クッシーはあなたのそばに 「住民台帳」登録100体紹介 北海道
クッシー100体の一つで、公園にあるクッシー滑り台=北海道美幌町で2024年6月12日午後1時28分、本多竹志撮影
1973年7月、北海道東部の藻琴山を遠足で訪れた北見市の中学生が、屈斜路湖の水面で巨大生物を目撃した。謎の生物は後に「クッシー」と名付けられ、一大ブームを呼び起こした。あれから半世紀余。屈斜路湖に近接した自治体の一つ、美幌町の美幌博物館で今夏、地域を盛り上げた「クッシー100体運動」に関する展示が企画されている。【本多竹志】
英国・ネス湖のネッシーブームを契機に、国内でも鹿児島県指宿市・池田湖のイッシーとクッシーに話題が集まったのが70年代から80年代にかけてだった。カメラに収めようと探索チームが訪れ、テレビの特別番組が放映されるなど、ブームを巻き起こした。
クッシーブームは、美幌町の町おこしにも一役買った。75年には「クッシーを守る会」が組織され、翌76年には当時駅前で旅館を営んでいた前川市治郎さんが作詞、歌手の田中星児さんが歌った「ネッシーとクッシー」のレコードが発売されるなど、話題は全国区に。屈斜路湖を一望できる美幌峠も観光名所になった。

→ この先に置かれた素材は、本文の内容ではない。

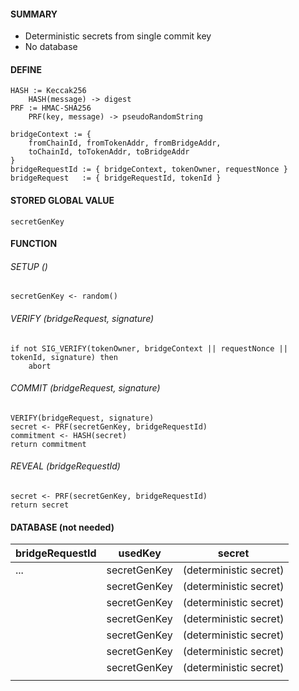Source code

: ####  SUMMARY
- Deterministic secrets from single commit key
- No database

#### DEFINE
```
HASH := Keccak256
    HASH(message) -> digest
PRF := HMAC-SHA256
    PRF(key, message) -> pseudoRandomString

bridgeContext := {
    fromChainId, fromTokenAddr, fromBridgeAddr,
    toChainId, toTokenAddr, toBridgeAddr
}
bridgeRequestId := { bridgeContext, tokenOwner, requestNonce }
bridgeRequest   := { bridgeRequestId, tokenId }
```

#### STORED GLOBAL VALUE
```
secretGenKey
```

#### FUNCTION
###### SETUP ()
```
secretGenKey <- random()
```

###### VERIFY (bridgeRequest, signature)
```
if not SIG_VERIFY(tokenOwner, bridgeContext || requestNonce || tokenId, signature) then
    abort
```

###### COMMIT (bridgeRequest, signature)
```
VERIFY(bridgeRequest, signature)
secret <- PRF(secretGenKey, bridgeRequestId)
commitment <- HASH(secret)
return commitment
```

###### REVEAL (bridgeRequestId)
```
secret <- PRF(secretGenKey, bridgeRequestId)
return secret
```

#### DATABASE (not needed)
| bridgeRequestId | usedKey      | secret                 |
| --------------- | ------------ | ---------------------- |
| ...             | secretGenKey | (deterministic secret) |
|                 | secretGenKey | (deterministic secret) |
|                 | secretGenKey | (deterministic secret) |
|                 | secretGenKey | (deterministic secret) |
|                 | secretGenKey | (deterministic secret) |
|                 | secretGenKey | (deterministic secret) |
|                 | secretGenKey | (deterministic secret) |
|                 |              |                        |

町内では、クッシーをモチーフにした菓子も土産物などとして人気を博した。ブームに合わせて発売したクッキー「クッシーの里」の人気は今も健在。当時から変わらぬ味と包装で販売する山本菓子舗の先代社長、伊藤寿之さん(92)は「観光客や地元の人に愛されて店の看板商品になった。商店街にはクッシーの歌が流れ、元気があった」と振り返る。
こうした中で生まれたのが、クッシーに関連するさまざまな物を登録する「クッシー100体運動」だ。住民団体「クッシーふるさと会」が募集し、クッシー住民台帳に記録。第1号はクッシーのイラストが入った住民登録証で、張り子みこし、木彫り、風見鶏ならぬ風見クッシー、おもちゃなど住民が製作したさまざまなクッシーが登録されている。70年代後半~80年代には100体に達した。
中には、クッシーの形に剪定(せんてい)した町役場のイチイの木や、公園の滑り台として子供の遊び場となったもの、壁泉に置かれて住民に親しまれたものなどユニークなクッシーも。この50年間に姿を消した「100体」も多い。
写真や情報募集
ロビー展は「すごい標本! すごい資料!」と題して7月6日~10月8日まで開催。地元新聞社が保存していた当時のクッシー住民台帳を中心に、「100体」の実物や写真を紹介する。担当する城坂結実学芸員は「当時の100体が残っていたり、写真があったりすれば情報を寄せてほしい。ロビー展の期間中に展示が増えていくとうれしい」と話している。
ロビー展はほかにトンボ、鳥の巣など五つのコーナーが設置される。観覧無料。